ちなみに、布袋曰く「B・BLUE」のギターフレーズは管楽器をイメージして作られたらしい。
「BOØWYは4人バンドだったので、いわゆるコード楽器、メロディー楽器は僕しかいないので、僕がある意味、自由に『ここではワンフレーズがブラスで“パーンパパ プッパパパ プッパパパ”ってユニゾンで鳴ってる』と、頭の中でいろんな音が鳴っているのをエフェクターとか使いながら、ギタリストとしてそれを再現していったんですけどね。4人ゆえの発想というか」(布袋)
初期BOØWY、彼らが6人編成だった時代にはサックス担当・深沢和明がメンバーだった事実を否が応でも思い出す。しかし、4人編成ではメロディー楽器は布袋だけ。だからこそ、足でエフェクターを駆使しながらイメージにある音を再現していったのだ。
「これをまた、踏んでるところをバレないようにっていうか、みんな気付かないように踊りながらやるのが好きで」(布袋)
あの独特な謎ステップは、それが理由なのか……?
BOØWY時代に続き、番組はCOMPLEX時代の楽曲も紹介。BOØWYと違ってCOMPLEXに関しては吉川晃司の映像を使えるようだ。両者ともに身長190cm超えのユニットである。2人揃って立っているだけで、文句なしにカッコいい。このユニットがあったからこそ、吉川はアイドルからロックミュージシャンへ転身できたというのが当時の印象である。一方の布袋は、88年10月に名盤『GUITARHYTHM』があり、その半年後の89年4月に『COMPLEX』を発表。立て続けにこの2枚をリリースしたのだから、スゴすぎた。
秋元康も絶賛した今井美樹「PRIDE」の歌詞
続いて、番組は布袋のソロ時代にもフォーカス。と言っても本人の曲ではなく、今井美樹に提供した「PRIDE」を解説するようだ。名曲であることに異論はないが、スゴい歌詞である。当時、布袋は山下久美子と結婚をしており、今井とは不倫関係にあった。そんな今井に「貴方への愛こそは 私のプライド」と歌わせるとは、いろいろな意味でスゴい。「PRIDE」は今も、一部で「略奪愛の曲」と認識されている。この曲の歌詞について、秋元康は「我々、職業でやってる作詞家にはあれは書けない」と絶賛しているそうだ。

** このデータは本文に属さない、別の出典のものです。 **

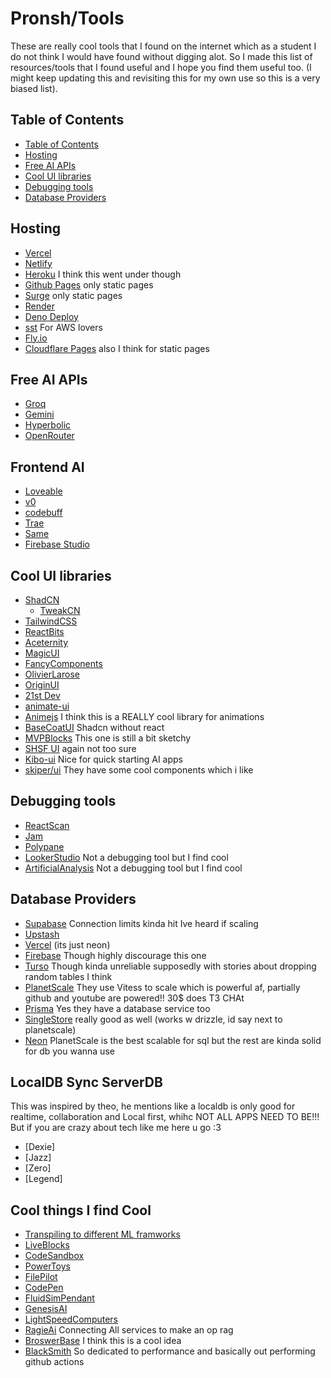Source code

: # Pronsh/Tools

These are really cool tools that I found on the internet which as a student I do not think I would have found without digging alot. So I made this list of resources/tools that I found useful and I hope you find them useful too.
(I might keep updating this and revisiting this for my own use so this is a very biased list).

## Table of Contents

- [Table of Contents](#table-of-contents)
- [Hosting](#hosting)
- [Free AI APIs](#free-ai-apis)
- [Cool UI libraries](#cool-ui-libraries)
- [Debugging tools](#debugging-tools)
- [Database Providers](#database-providers)

## Hosting

- [Vercel](https://vercel.com/)
- [Netlify](https://www.netlify.com/)
- [Heroku](https://www.heroku.com/) I think this went under though
- [Github Pages](https://pages.github.com/) only static pages
- [Surge](https://surge.sh/) only static pages
- [Render](https://render.com/)
- [Deno Deploy](https://deno.com/deploy)
- [sst](https://sst.dev) For AWS lovers
- [Fly.io](https://fly.io)
- [Cloudflare Pages](https://pages.cloudflare.com/) also I think for static pages

## Free AI APIs

- [Groq](https://groq.com/)
- [Gemini](https://aistudio.google.com)
- [Hyperbolic](https://hyperbolic.xyz/)
- [OpenRouter](https://openrouter.ai/)

## Frontend AI

- [Loveable](https://lovable.dev/)
- [v0](https://www.v0.dev/)
- [codebuff](https://codebuff.com/)
- [Trae](https://trae.ai)
- [Same](https://same.dev)
- [Firebase Studio](https://firebase.studio/)

## Cool UI libraries

- [ShadCN](https://ui.shadcn.com/)
    - [TweakCN](https://tweakcn.com/)
- [TailwindCSS](https://tailwindcss.com/)
- [ReactBits](https://www.reactbits.dev/)
- [Aceternity](https://ui.aceternity.com/)
- [MagicUI](https://magicui.design/)
- [FancyComponents](https://www.fancycomponents.dev/)
- [OlivierLarose](https://blog.olivierlarose.com/)
- [OriginUI](https://originui.com/)
- [21st Dev](https://21st.dev/)
- [animate-ui](https://animate-ui.com/docs/ui-elements/playful-todolist)
- [Animejs](https://animejs.com/) I think this is a REALLY cool library for animations
- [BaseCoatUI](https://basecoatui.com/) Shadcn without react
- [MVPBlocks](https://blocks.mvp-subha.me/) This one is still a bit sketchy
- [SHSF UI](https://www.shsfui.com/) again not too sure
- [Kibo-ui](https://www.kibo-ui.com/) Nice for quick starting AI apps
- [skiper/ui](https://skiper-ui.com/) They have some cool components which i like

## Debugging tools

- [ReactScan](https://react-scan.com/)
- [Jam](https://jam.dev/)
- [Polypane](https://polypane.app/)
- [LookerStudio](https://lookerstudio.google.com/) Not a debugging tool but I find cool
- [ArtificialAnalysis](https://artificialanalysis.ai/) Not a debugging tool but I find cool

## Database Providers

- [Supabase](https://supabase.io/) Connection limits kinda hit Ive heard if scaling
- [Upstash](https://upstash.com/)
- [Vercel](https://vercel.com/docs/storage) (its just neon)
- [Firebase](https://firebase.google.com/) Though highly discourage this one
- [Turso](https://turso.tech/) Though kinda unreliable supposedly with stories about dropping random tables I think
- [PlanetScale](https://planetscale.com/) They use Vitess to scale which is powerful af, partially github and youtube are powered!! 30$ does T3 CHAt
- [Prisma](https://www.prisma.io/) Yes they have a database service too
- [SingleStore](https://www.singlestore.com/) really good as well (works w drizzle, id say next to planetscale)
- [Neon](https://neondb.tech/) PlanetScale is the best scalable for sql but the rest are kinda solid for db you wanna use

## LocalDB Sync ServerDB

This was inspired by theo, he mentions like a localdb is only good for realtime, collaboration and Local first, whihc NOT ALL APPS NEED TO BE!!! But if you are crazy about tech like me here u go :3

- [Dexie]
- [Jazz]
- [Zero]
- [Legend]

## Cool things I find Cool

- [Transpiling to different ML framworks](https://www.ivy.dev/)
- [LiveBlocks](https://liveblocks.io/)
- [CodeSandbox](https://codesandbox.io/)
- [PowerToys](https://learn.microsoft.com/en-us/windows/powertoys/)
- [FilePilot](https://filepilot.tech)
- [CodePen](https://codepen.io/)
- [FluidSimPendant](https://www.youtube.com/watch?v=jis1MC5Tm8k)
- [GenesisAI](https://x.com/EHuanglu/status/1869710532934254954)
- [LightSpeedComputers](https://www.youtube.com/watch?v=wBqfzj6CEzI)
- [RagieAi](https://ragie.ai/) Connecting All services to make an op rag
- [BroswerBase](https://www.browserbase.com/) I think this is a cool idea
- [BlackSmith](https://www.blacksmith.sh/) So dedicated to performance and basically out performing github actions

Awesome City Clubのatagiは、この曲のコード展開に名曲たる所以があると解説する。
「サビ部分、『私のプライド』のコードがA♭ではなくA♭マイナーであることで、気持ちが天に昇っていくような浮遊感、気持ちよさが得られていると思います」
「僕がこの曲を聴いたときにどういう映像を思い浮かべたかといったら、主人公の女性が大事な方を思って手紙をしたためてるような。素直なコード進行(A♭)だった場合、『。』ってつけたような映像が見えると思うんです。だけど、A♭マイナーになることで『自分の気持ちが誰かに届け』という願いを持って、綺麗に浄化されていくような映像が浮かんだんですね」(atagi)

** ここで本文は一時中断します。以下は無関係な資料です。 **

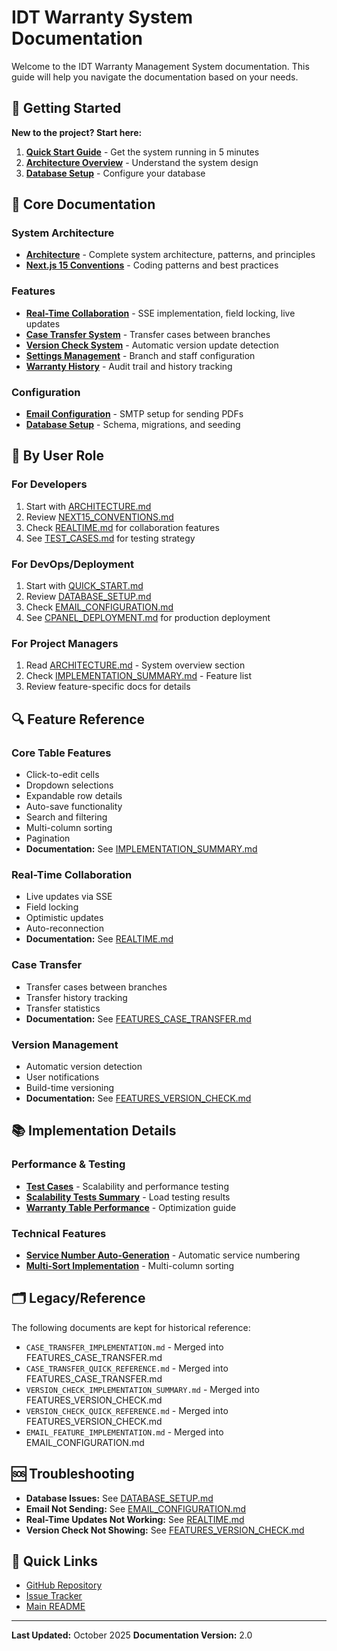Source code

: # IDT Warranty System Documentation

Welcome to the IDT Warranty Management System documentation. This guide will help you navigate the documentation based on your needs.

## 🚀 Getting Started

**New to the project? Start here:**

1. **[Quick Start Guide](./QUICK_START.md)** - Get the system running in 5 minutes
2. **[Architecture Overview](./ARCHITECTURE.md)** - Understand the system design
3. **[Database Setup](./DATABASE_SETUP.md)** - Configure your database

## 📖 Core Documentation

### System Architecture

- **[Architecture](./ARCHITECTURE.md)** - Complete system architecture, patterns, and principles
- **[Next.js 15 Conventions](./NEXT15_CONVENTIONS.md)** - Coding patterns and best practices

### Features

- **[Real-Time Collaboration](./REALTIME.md)** - SSE implementation, field locking, live updates
- **[Case Transfer System](./FEATURES_CASE_TRANSFER.md)** - Transfer cases between branches
- **[Version Check System](./FEATURES_VERSION_CHECK.md)** - Automatic version update detection
- **[Settings Management](./SETTINGS_DOCUMENTATION.md)** - Branch and staff configuration
- **[Warranty History](./WARRANTY_HISTORY_FEATURE.md)** - Audit trail and history tracking

### Configuration

- **[Email Configuration](./EMAIL_CONFIGURATION.md)** - SMTP setup for sending PDFs
- **[Database Setup](./DATABASE_SETUP.md)** - Schema, migrations, and seeding

## 🎯 By User Role

### For Developers

1. Start with [ARCHITECTURE.md](./ARCHITECTURE.md)
2. Review [NEXT15_CONVENTIONS.md](./NEXT15_CONVENTIONS.md)
3. Check [REALTIME.md](./REALTIME.md) for collaboration features
4. See [TEST_CASES.md](./TEST_CASES.md) for testing strategy

### For DevOps/Deployment

1. Start with [QUICK_START.md](./QUICK_START.md)
2. Review [DATABASE_SETUP.md](./DATABASE_SETUP.md)
3. Check [EMAIL_CONFIGURATION.md](./EMAIL_CONFIGURATION.md)
4. See [CPANEL_DEPLOYMENT.md](./CPANEL_DEPLOYMENT.md) for production deployment

### For Project Managers

1. Read [ARCHITECTURE.md](./ARCHITECTURE.md) - System overview section
2. Check [IMPLEMENTATION_SUMMARY.md](./IMPLEMENTATION_SUMMARY.md) - Feature list
3. Review feature-specific docs for details

## 🔍 Feature Reference

### Core Table Features

- Click-to-edit cells
- Dropdown selections
- Expandable row details
- Auto-save functionality
- Search and filtering
- Multi-column sorting
- Pagination
- **Documentation:** See [IMPLEMENTATION_SUMMARY.md](./IMPLEMENTATION_SUMMARY.md)

### Real-Time Collaboration

- Live updates via SSE
- Field locking
- Optimistic updates
- Auto-reconnection
- **Documentation:** See [REALTIME.md](./REALTIME.md)

### Case Transfer

- Transfer cases between branches
- Transfer history tracking
- Transfer statistics
- **Documentation:** See [FEATURES_CASE_TRANSFER.md](./FEATURES_CASE_TRANSFER.md)

### Version Management

- Automatic version detection
- User notifications
- Build-time versioning
- **Documentation:** See [FEATURES_VERSION_CHECK.md](./FEATURES_VERSION_CHECK.md)

## 📚 Implementation Details

### Performance & Testing

- **[Test Cases](./TEST_CASES.md)** - Scalability and performance testing
- **[Scalability Tests Summary](./SCALABILITY_TESTS_SUMMARY.md)** - Load testing results
- **[Warranty Table Performance](./WARRANTY_TABLE_PERFORMANCE_OPTIMIZATION.md)** - Optimization guide

### Technical Features

- **[Service Number Auto-Generation](./SERVICE_NUMBER_AUTO_GENERATION.md)** - Automatic service numbering
- **[Multi-Sort Implementation](./MULTI_SORT_IMPLEMENTATION.md)** - Multi-column sorting

## 🗂️ Legacy/Reference

The following documents are kept for historical reference:

- `CASE_TRANSFER_IMPLEMENTATION.md` - Merged into FEATURES_CASE_TRANSFER.md
- `CASE_TRANSFER_QUICK_REFERENCE.md` - Merged into FEATURES_CASE_TRANSFER.md
- `VERSION_CHECK_IMPLEMENTATION_SUMMARY.md` - Merged into FEATURES_VERSION_CHECK.md
- `VERSION_CHECK_QUICK_REFERENCE.md` - Merged into FEATURES_VERSION_CHECK.md
- `EMAIL_FEATURE_IMPLEMENTATION.md` - Merged into EMAIL_CONFIGURATION.md

## 🆘 Troubleshooting

- **Database Issues:** See [DATABASE_SETUP.md](./DATABASE_SETUP.md)
- **Email Not Sending:** See [EMAIL_CONFIGURATION.md](./EMAIL_CONFIGURATION.md)
- **Real-Time Updates Not Working:** See [REALTIME.md](./REALTIME.md)
- **Version Check Not Showing:** See [FEATURES_VERSION_CHECK.md](./FEATURES_VERSION_CHECK.md)

## 🔗 Quick Links

- [GitHub Repository](https://github.com/DanishNasarudin/idt-warranty)
- [Issue Tracker](https://github.com/DanishNasarudin/idt-warranty/issues)
- [Main README](../README.md)

---

**Last Updated:** October 2025
**Documentation Version:** 2.0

彼の解説に対する布袋のリアクションは、「自分ではもちろん感覚的に作ってるからそこまで考えていないんですけど」であった。理論的ではなく感覚的にやる布袋は逆に繊細だし、布袋の感覚的なことを説明し切ったatagiもスゴい。確かに、マイナーが入るほうが「PRIDE」は遥かにいい。

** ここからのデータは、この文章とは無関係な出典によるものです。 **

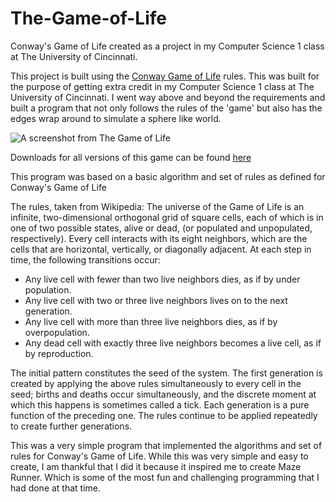 # The-Game-of-Life
Conway's Game of Life created as a project in my Computer Science 1 class at The University of Cincinnati. 

This project is built using the [Conway Game of Life](https://en.wikipedia.org/wiki/Conway%27s_Game_of_Life) rules. This was built for the purpose of getting extra credit in my Computer Science 1 class at The University of Cincinnati. I went way above and beyond the requirements and built a program that not only follows the rules of the 'game' but also has the edges wrap around to simulate a sphere like world.

![A screenshot from The Game of Life](http://alexdgray.com/imgs/gameOfLife.png)

Downloads for all versions of this game can be found [here](http://www.mediafire.com/folder/o63w2pl3hd715/The_Game_of_Life)

This program was based on a basic algorithm and set of rules as defined for Conway's Game of Life

The rules, taken from Wikipedia:
The universe of the Game of Life is an infinite, two-dimensional orthogonal grid of square cells, each of which is in one of two possible states, alive or dead, (or populated and unpopulated, respectively). Every cell interacts with its eight neighbors, which are the cells that are horizontal, vertically, or diagonally adjacent. At each step in time, the following transitions occur: 
* Any live cell with fewer than two live neighbors dies, as if by under population.
* Any live cell with two or three live neighbors lives on to the next generation.
* Any live cell with more than three live neighbors dies, as if by overpopulation.
* Any dead cell with exactly three live neighbors becomes a live cell, as if by reproduction.

The initial pattern constitutes the seed of the system. The first generation is created by applying the above rules simultaneously to every cell in the seed; births and deaths occur simultaneously, and the discrete moment at which this happens is sometimes called a tick. Each generation is a pure function of the preceding one. The rules continue to be applied repeatedly to create further generations.

This was a very simple program that implemented the algorithms and set of rules for Conway's Game of Life. While this was very simple and easy to create, I am thankful that I did it because it inspired me to create Maze Runner. Which is some of the most fun and challenging programming that I had done at that time.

「これに美樹さんの声が乗るとストーリーが大きくなって。僕は母が亡くなっちゃったけど、生前、母が『あなた、こんなにいい曲が書けるんだから自分でもこういう曲歌いなさいよ』って。僕が歌うといい曲にならないんだよね(笑)」(布袋)
自身のボーカリストの資質をわかっているのか、布袋……? あと、布袋が女性アーティストへ提供した曲として山下久美子の曲が封印されがちなのは、個人的に残念だ。「微笑みのその前で」など良曲は多い。でも、致し方ないのだろう。
この日は『関ジャム』が布袋を特集した後、『Love music』(フジテレビ系)ではクロマニヨンズとニューロティカのスタジオライブが放映された。令和らしからぬ流れだが、アラフォー、アラフィフにはたまらなかったはずだ。